Al-Ahram Weekly Online   6 - 12 November 2008
Issue No. 921
Opinion
 
Published in Cairo by AL-AHRAM established in 1875

Ayman El-Amir

Change this

While he did everything to pander to Israel, Obama will face the same problems US policy has always faced as a result of Israeli intransigence, writes Ayman El-Amir*

The stormy US presidential election is now over and a plethora of domestic issues and international challenges are already staring the president-elect in the face. Soon the transition team will be assembled and the process of debriefing the outgoing administration of George W Bush will start. What the transition team will learn about the Bush years will be more harrowing than the worst of Halloween pranks. Of the many things it will conclude is that "change" -- the hallmark of the Barack Obama campaign -- will have to be converted from slogan to policy. It is not only the pressing demand of the American electorate, but is also an urgent priority issue for many people in many regions of the world. One such region is the Middle East at large and one such issue is the intractable Arab-Israeli conflict.

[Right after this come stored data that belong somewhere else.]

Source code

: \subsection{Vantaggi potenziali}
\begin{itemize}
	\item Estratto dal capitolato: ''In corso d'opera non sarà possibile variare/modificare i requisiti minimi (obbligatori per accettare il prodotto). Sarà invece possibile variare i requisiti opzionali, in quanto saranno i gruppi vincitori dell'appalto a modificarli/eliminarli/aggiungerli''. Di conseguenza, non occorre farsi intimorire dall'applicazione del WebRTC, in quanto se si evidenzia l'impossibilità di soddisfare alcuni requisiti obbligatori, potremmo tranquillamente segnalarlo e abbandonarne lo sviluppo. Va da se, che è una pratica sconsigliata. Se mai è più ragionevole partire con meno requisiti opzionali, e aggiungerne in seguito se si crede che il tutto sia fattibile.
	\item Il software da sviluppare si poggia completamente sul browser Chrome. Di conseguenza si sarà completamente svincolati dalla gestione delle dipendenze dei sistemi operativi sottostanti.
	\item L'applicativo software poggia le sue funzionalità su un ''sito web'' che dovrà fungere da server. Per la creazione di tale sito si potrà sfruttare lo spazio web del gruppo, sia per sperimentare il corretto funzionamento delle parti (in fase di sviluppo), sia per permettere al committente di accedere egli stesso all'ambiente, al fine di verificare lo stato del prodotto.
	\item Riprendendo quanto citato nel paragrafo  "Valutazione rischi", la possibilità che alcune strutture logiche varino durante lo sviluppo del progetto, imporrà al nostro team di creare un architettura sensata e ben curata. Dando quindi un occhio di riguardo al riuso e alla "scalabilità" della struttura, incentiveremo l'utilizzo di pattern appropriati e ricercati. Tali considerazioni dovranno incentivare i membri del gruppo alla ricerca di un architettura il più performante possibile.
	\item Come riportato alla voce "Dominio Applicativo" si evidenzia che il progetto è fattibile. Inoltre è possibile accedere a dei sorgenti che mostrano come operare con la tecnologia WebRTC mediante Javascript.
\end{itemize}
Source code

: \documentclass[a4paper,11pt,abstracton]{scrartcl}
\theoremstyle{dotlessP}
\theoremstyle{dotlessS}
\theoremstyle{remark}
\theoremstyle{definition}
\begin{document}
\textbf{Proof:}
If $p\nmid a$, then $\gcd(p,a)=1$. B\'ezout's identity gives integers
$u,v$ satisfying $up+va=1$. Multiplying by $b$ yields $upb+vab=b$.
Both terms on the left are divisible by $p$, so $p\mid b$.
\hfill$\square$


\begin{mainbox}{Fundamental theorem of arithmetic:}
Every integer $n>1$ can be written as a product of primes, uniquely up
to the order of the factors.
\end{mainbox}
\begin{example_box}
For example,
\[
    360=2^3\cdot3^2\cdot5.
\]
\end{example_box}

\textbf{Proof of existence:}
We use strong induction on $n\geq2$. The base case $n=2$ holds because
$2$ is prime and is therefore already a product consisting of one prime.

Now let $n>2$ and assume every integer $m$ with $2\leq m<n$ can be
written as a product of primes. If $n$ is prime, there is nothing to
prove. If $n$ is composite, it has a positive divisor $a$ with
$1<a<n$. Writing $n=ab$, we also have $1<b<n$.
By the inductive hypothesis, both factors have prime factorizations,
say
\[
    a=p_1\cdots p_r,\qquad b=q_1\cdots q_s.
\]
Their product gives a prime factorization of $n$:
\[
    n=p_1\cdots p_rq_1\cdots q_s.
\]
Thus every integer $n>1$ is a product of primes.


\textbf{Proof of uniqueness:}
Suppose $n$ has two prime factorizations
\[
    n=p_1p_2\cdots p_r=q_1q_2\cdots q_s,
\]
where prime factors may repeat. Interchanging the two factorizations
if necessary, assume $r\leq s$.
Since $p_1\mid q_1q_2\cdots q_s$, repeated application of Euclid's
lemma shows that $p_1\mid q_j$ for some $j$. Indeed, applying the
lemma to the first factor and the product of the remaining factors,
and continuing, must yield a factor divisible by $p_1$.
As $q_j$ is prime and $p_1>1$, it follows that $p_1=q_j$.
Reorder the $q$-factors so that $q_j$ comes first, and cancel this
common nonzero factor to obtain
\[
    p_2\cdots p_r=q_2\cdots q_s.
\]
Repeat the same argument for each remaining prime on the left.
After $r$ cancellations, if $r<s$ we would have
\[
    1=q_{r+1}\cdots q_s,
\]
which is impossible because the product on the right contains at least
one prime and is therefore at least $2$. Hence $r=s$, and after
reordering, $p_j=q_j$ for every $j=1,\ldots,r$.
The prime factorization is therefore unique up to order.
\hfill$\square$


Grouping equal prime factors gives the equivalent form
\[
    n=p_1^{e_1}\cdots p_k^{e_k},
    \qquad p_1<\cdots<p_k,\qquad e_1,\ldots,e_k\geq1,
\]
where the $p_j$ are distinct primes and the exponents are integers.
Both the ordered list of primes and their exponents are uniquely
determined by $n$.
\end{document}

For almost 60 years the Arab Middle East has been stuck in the vortex of transition from colonial rule and backwardness to the dreamscape of the modern nation-state. The transformation has been arrested by adventurous military coups nicknamed "revolutions", ossified monarchies that own and rule nations and resources, and pseudo-republican oligarchs who are sworn to perpetuate themselves in power "until death do us part". From Egypt to Syria, from Tunisia to Algeria, constitutions have been amended to assure sitting presidents uninterrupted continuity. In Arab republics, people's adulation for their presidents is so overpowering that generations of 27-29 year-old adults have known nothing, read nothing, heard nothing and seen nothing but the achievements and caring policies -- or otherwise -- of the one and only leader who is fondly returned to power by the political faithful once every five or six years.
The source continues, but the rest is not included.